WHAT YOU WILL DO
Among the entries below, which lines run from the line with "stack<int>st;" through the line with "Text Analysis using R"? Retype those, both ends included, exactly and without pictures.

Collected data
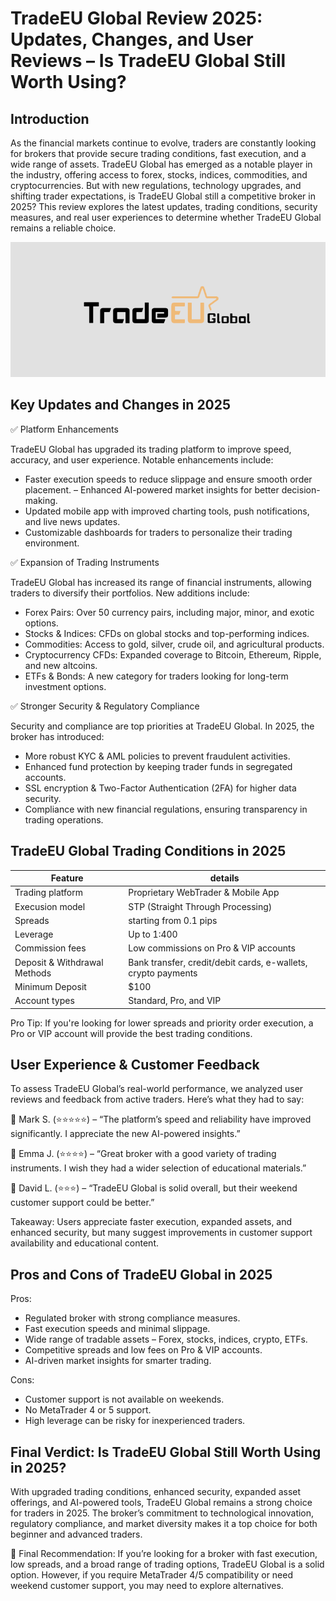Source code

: TradeEU Global Review 2025: Updates, Changes, and User Reviews – Is TradeEU Global Still Worth Using?
======================================================

Introduction
------------

As the financial markets continue to evolve, traders are constantly looking for brokers that provide secure trading conditions, fast execution, and a wide range of assets. TradeEU Global has emerged as a notable player in the industry, offering access to forex, stocks, indices, commodities, and cryptocurrencies.
But with new regulations, technology upgrades, and shifting trader expectations, is TradeEU Global still a competitive broker in 2025? This review explores the latest updates, trading conditions, security measures, and real user experiences to determine whether TradeEU Global remains a reliable choice.




![image](https://github.com/Trader-review/TradeEU-Global-review-2025/blob/696e8d8081975cabc6b3105e6e130bc62cd1518f/TradeEU-Global-logo.png)

Key Updates and Changes in 2025
--------------------

✅ Platform Enhancements


TradeEU Global has upgraded its trading platform to improve speed, accuracy, and user experience. Notable enhancements include:
- Faster execution speeds to reduce slippage and ensure smooth order placement.
– Enhanced AI-powered market insights for better decision-making.
- Updated mobile app with improved charting tools, push notifications, and live news updates.
- Customizable dashboards for traders to personalize their trading environment.

✅ Expansion of Trading Instruments

TradeEU Global has increased its range of financial instruments, allowing traders to diversify their portfolios. New additions include:
- Forex Pairs: Over 50 currency pairs, including major, minor, and exotic options.
- Stocks & Indices: CFDs on global stocks and top-performing indices.
- Commodities: Access to gold, silver, crude oil, and agricultural products.
- Cryptocurrency CFDs: Expanded coverage to Bitcoin, Ethereum, Ripple, and new altcoins.
- ETFs & Bonds: A new category for traders looking for long-term investment options.

✅ Stronger Security & Regulatory Compliance

Security and compliance are top priorities at TradeEU Global. In 2025, the broker has introduced:

- More robust KYC & AML policies to prevent fraudulent activities.
- Enhanced fund protection by keeping trader funds in segregated accounts.
- SSL encryption & Two-Factor Authentication (2FA) for higher data security.
- Compliance with new financial regulations, ensuring transparency in trading operations.


TradeEU Global Trading Conditions in 2025
-----------------------


| **Feature** | **details** | 
|-------------| -------------- | 
| Trading platform | Proprietary WebTrader & Mobile App | 
| Execusion model | STP (Straight Through Processing) | 
| Spreads | starting from 0.1 pips | 
| Leverage | Up to 1:400  | 
| Commission fees |Low commissions on Pro & VIP accounts | 
| Deposit & Withdrawal Methods | Bank transfer, credit/debit cards, e-wallets, crypto payments | 
| Minimum Deposit | $100 | 
| Account types | Standard, Pro, and VIP | 

Pro Tip: If you're looking for lower spreads and priority order execution, a Pro or VIP account will provide the best trading conditions.


User Experience & Customer Feedback
-----------------

To assess TradeEU Global’s real-world performance, we analyzed user reviews and feedback from active traders. Here’s what they had to say:

💬 Mark S. (⭐⭐⭐⭐⭐) – “The platform’s speed and reliability have improved significantly. I appreciate the new AI-powered insights.”

💬 Emma J. (⭐⭐⭐⭐) – “Great broker with a good variety of trading instruments. I wish they had a wider selection of educational materials.”

💬 David L. (⭐⭐⭐) – “TradeEU Global is solid overall, but their weekend customer support could be better.”

Takeaway: Users appreciate faster execution, expanded assets, and enhanced security, but many suggest improvements in customer support availability and educational content.


Pros and Cons of TradeEU Global in 2025
-------------------

Pros:
- Regulated broker with strong compliance measures.
- Fast execution speeds and minimal slippage.
- Wide range of tradable assets – Forex, stocks, indices, crypto, ETFs.
- Competitive spreads and low fees on Pro & VIP accounts.
- AI-driven market insights for smarter trading.

Cons:
-  Customer support is not available on weekends.
-   No MetaTrader 4 or 5 support. 
-  High leverage can be risky for inexperienced traders.



Final Verdict: Is TradeEU Global Still Worth Using in 2025?
-------------

With upgraded trading conditions, enhanced security, expanded asset offerings, and AI-powered tools, TradeEU Global remains a strong choice for traders in 2025. The broker’s commitment to technological innovation, regulatory compliance, and market diversity makes it a top choice for both beginner and advanced traders.

🚨 Final Recommendation: If you’re looking for a broker with fast execution, low spreads, and a broad range of trading options, TradeEU Global is a solid option. However, if you require MetaTrader 4/5 compatibility or need weekend customer support, you may need to explore alternatives.
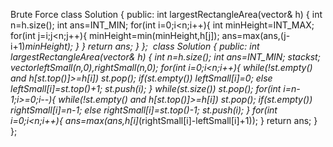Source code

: Brute Force
class Solution {
public:
int largestRectangleArea(vector<int>& h) {
int n=h.size();
int ans=INT_MIN;
for(int i=0;i<n;i++){
int minHeight=INT_MAX;
for(int j=i;j<n;j++){
minHeight=min(minHeight,h[j]);
ans=max(ans,(j-i+1)*minHeight);
}
}
return ans;
}
};
​
class Solution {
public:
int largestRectangleArea(vector<int>& h) {
int n=h.size();
int ans=INT_MIN;
stack<int>st;
vector<int>leftSmall(n,0),rightSmall(n,0);
for(int i=0;i<n;i++){
while(!st.empty() and h[st.top()]>=h[i]) st.pop();
if(st.empty()) leftSmall[i]=0;
else leftSmall[i]=st.top()+1;
st.push(i);
}
while(st.size()) st.pop();
for(int i=n-1;i>=0;i--){
while(!st.empty() and h[st.top()]>=h[i]) st.pop();
if(st.empty()) rightSmall[i]=n-1;
else rightSmall[i]=st.top()-1;
st.push(i);
}
for(int i=0;i<n;i++){
ans=max(ans,h[i]*(rightSmall[i]-leftSmall[i]+1));
}
return ans;
}
};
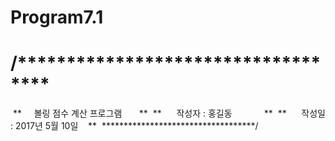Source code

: # Program7.1
# /***********************************
 **     볼링 점수 계산 프로그램       **
 **      작성자 : 홍길동             **
 **      작성일 : 2017년 5월 10일    **
 ***********************************/
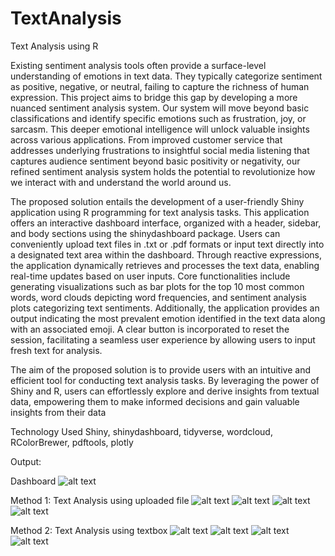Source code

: # TextAnalysis
Text Analysis using R

Existing sentiment analysis tools often provide a surface-level understanding of emotions in text data. They typically categorize sentiment as positive, negative, or neutral, failing to capture the richness of human expression. This project aims to bridge this gap by developing a more nuanced sentiment analysis system. Our system will move beyond basic classifications and identify specific emotions such as frustration, joy, or sarcasm. This deeper emotional intelligence will unlock valuable insights across various applications. From improved customer service that addresses underlying frustrations to insightful social media listening that captures audience sentiment beyond basic positivity or negativity, our refined sentiment analysis system holds the potential to revolutionize how we interact with and understand the world around us. 

The proposed solution entails the development of a user-friendly Shiny application using R programming for text analysis tasks. This application offers an interactive dashboard interface, organized with a header, sidebar, and body sections using the shinydashboard package. Users can conveniently upload text files in .txt or .pdf formats or input text directly into a designated text area within the dashboard. Through reactive expressions, the application dynamically retrieves and processes the text data, enabling real-time updates based on user inputs. Core functionalities include generating visualizations such as bar plots for the top 10 most common words, word clouds depicting word frequencies, and sentiment analysis plots categorizing text sentiments. Additionally, the application provides an output indicating the most prevalent emotion identified in the text data along with an associated emoji. A clear button is incorporated to reset the session, facilitating a seamless user experience by allowing users to input fresh text for analysis.

The aim of the proposed solution is to provide users with an intuitive and efficient tool for conducting text analysis tasks. By leveraging the power of Shiny and R, users can effortlessly explore and derive insights from textual data, empowering them to make informed decisions and gain valuable insights from their data

Technology Used
Shiny, shinydashboard, tidyverse, wordcloud, RColorBrewer, pdftools, plotly

Output:

Dashboard
![alt text](https://github.com/chaitali-gaikwad/TextAnalysis/blob/main/Output/HomePage.png?raw=true)

Method 1: Text Analysis using uploaded file
![alt text](https://github.com/chaitali-gaikwad/TextAnalysis/blob/main/Output/Method1/mostCommonWord.png?raw=true)
![alt text](https://github.com/chaitali-gaikwad/TextAnalysis/blob/main/Output/Method1/wordCloud.png?raw=true)
![alt text](https://github.com/chaitali-gaikwad/TextAnalysis/blob/main/Output/Method1/sentimentAnalysis.png?raw=true)
![alt text](https://github.com/chaitali-gaikwad/TextAnalysis/blob/main/Output/Method1/emotionEmoji.png?raw=true)

Method 2: Text Analysis using textbox
![alt text](https://github.com/chaitali-gaikwad/TextAnalysis/blob/main/Output/Method2/mostCommonWord.png?raw=true)
![alt text](https://github.com/chaitali-gaikwad/TextAnalysis/blob/main/Output/Method2/wordCloud.png?raw=true)
![alt text](https://github.com/chaitali-gaikwad/TextAnalysis/blob/main/Output/Method2/sentimentAnalysis.png?raw=true)
![alt text](https://github.com/chaitali-gaikwad/TextAnalysis/blob/main/Output/Method2/emotionEmoji.png?raw=true)
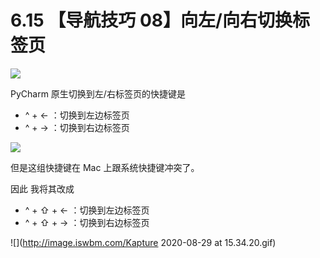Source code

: # 6.15 【导航技巧 08】向左/向右切换标签页

![](http://image.iswbm.com/20200804124133.png)

PyCharm 原生切换到左/右标签页的快捷键是

- ^ + ← ：切换到左边标签页
- ^ + → ：切换到右边标签页

![](http://image.iswbm.com/image-20200829153038179.png)

但是这组快捷键在 Mac 上跟系统快捷键冲突了。

因此 我将其改成

- ^ + ⇧ + ← ：切换到左边标签页
- ^ + ⇧  + →  ：切换到右边标签页

![](http://image.iswbm.com/Kapture 2020-08-29 at 15.34.20.gif)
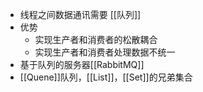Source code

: - 线程之间数据通讯需要 [[队列]]
- 优势
	- 实现生产者和消费者的松散耦合
	- 实现生产者和消费者处理数据不统一
- 基于队列的服务器[[RabbitMQ]]
- [[Quene]]队列，[[List]]，[[Set]]的兄弟集合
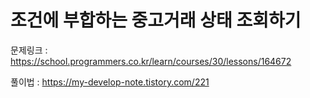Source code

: # 조건에 부합하는 중고거래 상태 조회하기

문제링크 : https://school.programmers.co.kr/learn/courses/30/lessons/164672

풀이법 : https://my-develop-note.tistory.com/221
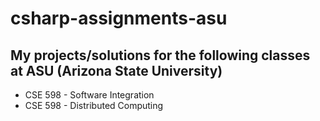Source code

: # csharp-assignments-asu
## My projects/solutions for the following classes at ASU (Arizona State University)
- CSE 598 - Software Integration
- CSE 598 - Distributed Computing
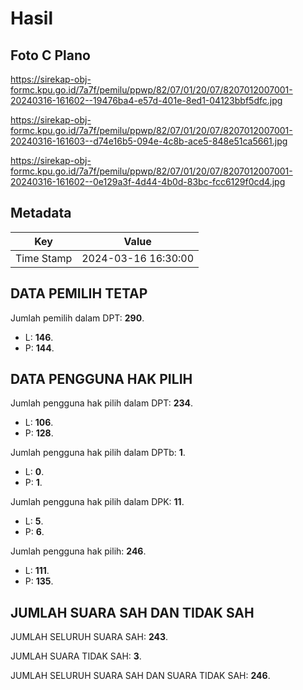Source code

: # Hasil

## Foto C Plano

https://sirekap-obj-formc.kpu.go.id/7a7f/pemilu/ppwp/82/07/01/20/07/8207012007001-20240316-161602--19476ba4-e57d-401e-8ed1-04123bbf5dfc.jpg

https://sirekap-obj-formc.kpu.go.id/7a7f/pemilu/ppwp/82/07/01/20/07/8207012007001-20240316-161603--d74e16b5-094e-4c8b-ace5-848e51ca5661.jpg

https://sirekap-obj-formc.kpu.go.id/7a7f/pemilu/ppwp/82/07/01/20/07/8207012007001-20240316-161602--0e129a3f-4d44-4b0d-83bc-fcc6129f0cd4.jpg


## Metadata

| Key        | Value               |
| ---------- | ------------------- |
| Time Stamp | 2024-03-16 16:30:00 |


## DATA PEMILIH TETAP

Jumlah pemilih dalam DPT: **290**.
 * L: **146**.
 * P: **144**.

## DATA PENGGUNA HAK PILIH

Jumlah pengguna hak pilih dalam DPT: **234**.
 * L: **106**.
 * P: **128**.

Jumlah pengguna hak pilih dalam DPTb: **1**.
 * L: **0**.
 * P: **1**.

Jumlah pengguna hak pilih dalam DPK: **11**.
 * L: **5**.
 * P: **6**.

Jumlah pengguna hak pilih: **246**.
 * L: **111**.
 * P: **135**.

## JUMLAH SUARA SAH DAN TIDAK SAH

JUMLAH SELURUH SUARA SAH: **243**.

JUMLAH SUARA TIDAK SAH: **3**.

JUMLAH SELURUH SUARA SAH DAN SUARA TIDAK SAH: **246**.



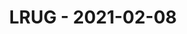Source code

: ---
layout: post
title: LRUG - 2021-02-08
datetime: '2021-02-08T18:20:00+00:00'
name: LRUG
external_url: https://www.eventbrite.com/e/lrug-february-2021-tickets-138172929953
online_event: true
year_month: 2021-02
---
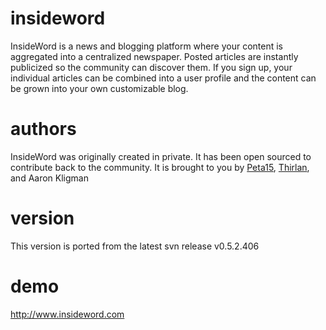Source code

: insideword
==========
InsideWord is a news and blogging platform where your content is aggregated into a centralized newspaper. Posted articles are instantly publicized so the community can discover them. If you sign up, your individual articles can be combined into a user profile and the content can be grown into your own customizable blog.

authors
==========
InsideWord was originally created in private.  It has been open sourced to contribute back to the community.  It is brought to you by [Peta15](https://github.com/peta15), [Thirlan](https://github.com/thirlan), and Aaron Kligman

version
==========
This version is ported from the latest svn release v0.5.2.406

demo
==========
http://www.insideword.com
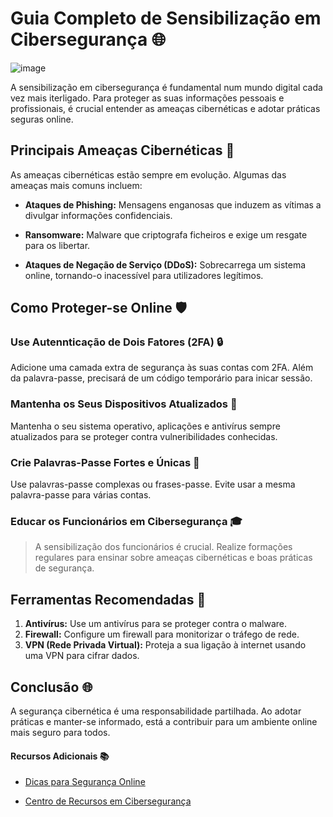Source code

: # Guia Completo de Sensibilização em Cibersegurança :globe_with_meridians:

![image](https://www.fccn.pt/media/2021/10/shutterstock_1931787956-1024x617.jpg)

A sensibilização em cibersegurança é fundamental num mundo digital cada vez mais iterligado. Para proteger as suas informações pessoais e profissionais, é crucial entender as ameaças cibernéticas e adotar práticas seguras online.

## Principais Ameaças Cibernéticas :bug:
As ameaças cibernéticas estão sempre em evolução. Algumas das ameaças mais comuns incluem: 

- **Ataques de Phishing:** Mensagens enganosas que induzem as vítimas a divulgar informações confidenciais.
* **Ransomware:** Malware que criptografa ficheiros e exige um resgate para os libertar.
+ **Ataques de Negação de Serviço (DDoS):** Sobrecarrega um sistema online, tornando-o inacessível para utilizadores legítimos.

## Como Proteger-se Online 🛡️

### Use Autennticação de Dois Fatores (2FA) 🔒

Adicione uma camada extra de segurança às suas contas com 2FA. Além da palavra-passe, precisará de um código temporário para inicar sessão.

### Mantenha os Seus Dispositivos Atualizados 📱

Mantenha o seu sistema operativo, aplicações e antivírus sempre atualizados para se proteger contra vulneribilidades conhecidas.

### Crie Palavras-Passe Fortes e Únicas 🔑

Use palavras-passe complexas ou frases-passe. Evite usar a mesma palavra-passe para várias contas.

### Educar os Funcionários em Cibersegurança :mortar_board:

> A sensibilização dos funcionários é crucial. Realize formações regulares para ensinar sobre ameaças cibernéticas e boas práticas de segurança.

## Ferramentas Recomendadas :wrench:

1. **Antivírus:** Use um antivírus para se proteger contra o malware.
2. **Firewall:** Configure um firewall para monitorizar o tráfego de rede.
3. **VPN (Rede Privada Virtual):** Proteja a sua ligação à internet usando uma VPN para cifrar dados.

## Conclusão :globe_with_meridians:

A segurança cibernética é uma responsabilidade partilhada. Ao adotar práticas e manter-se informado, está a contribuir para um ambiente online mais seguro para todos.

#### Recursos Adicionais 📚

* [Dicas para Segurança Online](https://www.exemplo.com/dicas-seguranca-online)
+ [Centro de Recursos em Cibersegurança](https://www.exemplo.com/recursos-ciberseguranca)
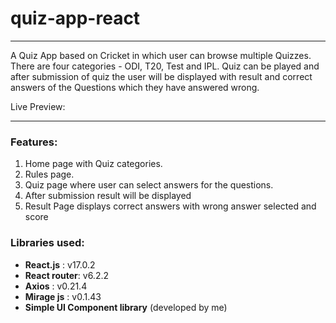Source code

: # quiz-app-react
 
 ---

A Quiz App based on Cricket in which user can browse multiple Quizzes. There are four categories - ODI, T20, Test and IPL. Quiz can be played and after submission of quiz the user will be displayed with result and correct answers of the Questions which they have answered wrong.

Live Preview: 

---

### Features:

1. Home page with Quiz categories.
2. Rules page.
3. Quiz page where user can select answers for the questions.
4. After submission result will be displayed
5. Result Page displays correct answers with wrong answer selected and score

### Libraries used:

- **React.js** : v17.0.2
- **React router**: v6.2.2
- **Axios** : v0.21.4
- **Mirage js** : v0.1.43
- **Simple UI Component library** (developed by me)

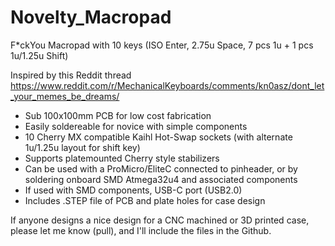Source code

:# Novelty_Macropad
 F*ckYou Macropad with 10 keys (ISO Enter, 2.75u Space, 7 pcs 1u + 1 pcs 1u/1.25u Shift)
 
 Inspired by this Reddit thread https://www.reddit.com/r/MechanicalKeyboards/comments/kn0asz/dont_let_your_memes_be_dreams/
 
 * Sub 100x100mm PCB for low cost fabrication
 * Easily soldereable for novice with simple components
 * 10 Cherry MX compatible Kaihl Hot-Swap sockets (with alternate 1u/1.25u layout for shift key)
 * Supports platemounted Cherry style stabilizers
 * Can be used with a ProMicro/EliteC connected to pinheader, or by soldering onboard SMD Atmega32u4 and associated components
 * If used with SMD components, USB-C port (USB2.0)
 * Includes .STEP file of PCB and plate holes for case design
 
 If anyone designs a nice design for a CNC machined or 3D printed case, please let me know (pull), and I'll include the files in the Github.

RESULT FOR THIS TASK
stack<int>st;
vector<int>leftSmall(n,0),rightSmall(n,0);
for(int i=0;i<n;i++){
while(!st.empty() and h[st.top()]>=h[i]) st.pop();
if(st.empty()) leftSmall[i]=0;
else leftSmall[i]=st.top()+1;
st.push(i);
}
while(st.size()) st.pop();
for(int i=n-1;i>=0;i--){
while(!st.empty() and h[st.top()]>=h[i]) st.pop();
if(st.empty()) rightSmall[i]=n-1;
else rightSmall[i]=st.top()-1;
st.push(i);
}
for(int i=0;i<n;i++){
ans=max(ans,h[i]*(rightSmall[i]-leftSmall[i]+1));
}
return ans;
}
};
Source code

: # Program7.1
# /***********************************
 **     볼링 점수 계산 프로그램       **
 **      작성자 : 홍길동             **
 **      작성일 : 2017년 5월 10일    **
 ***********************************/
Source code

: # TextAnalysis
Text Analysis using R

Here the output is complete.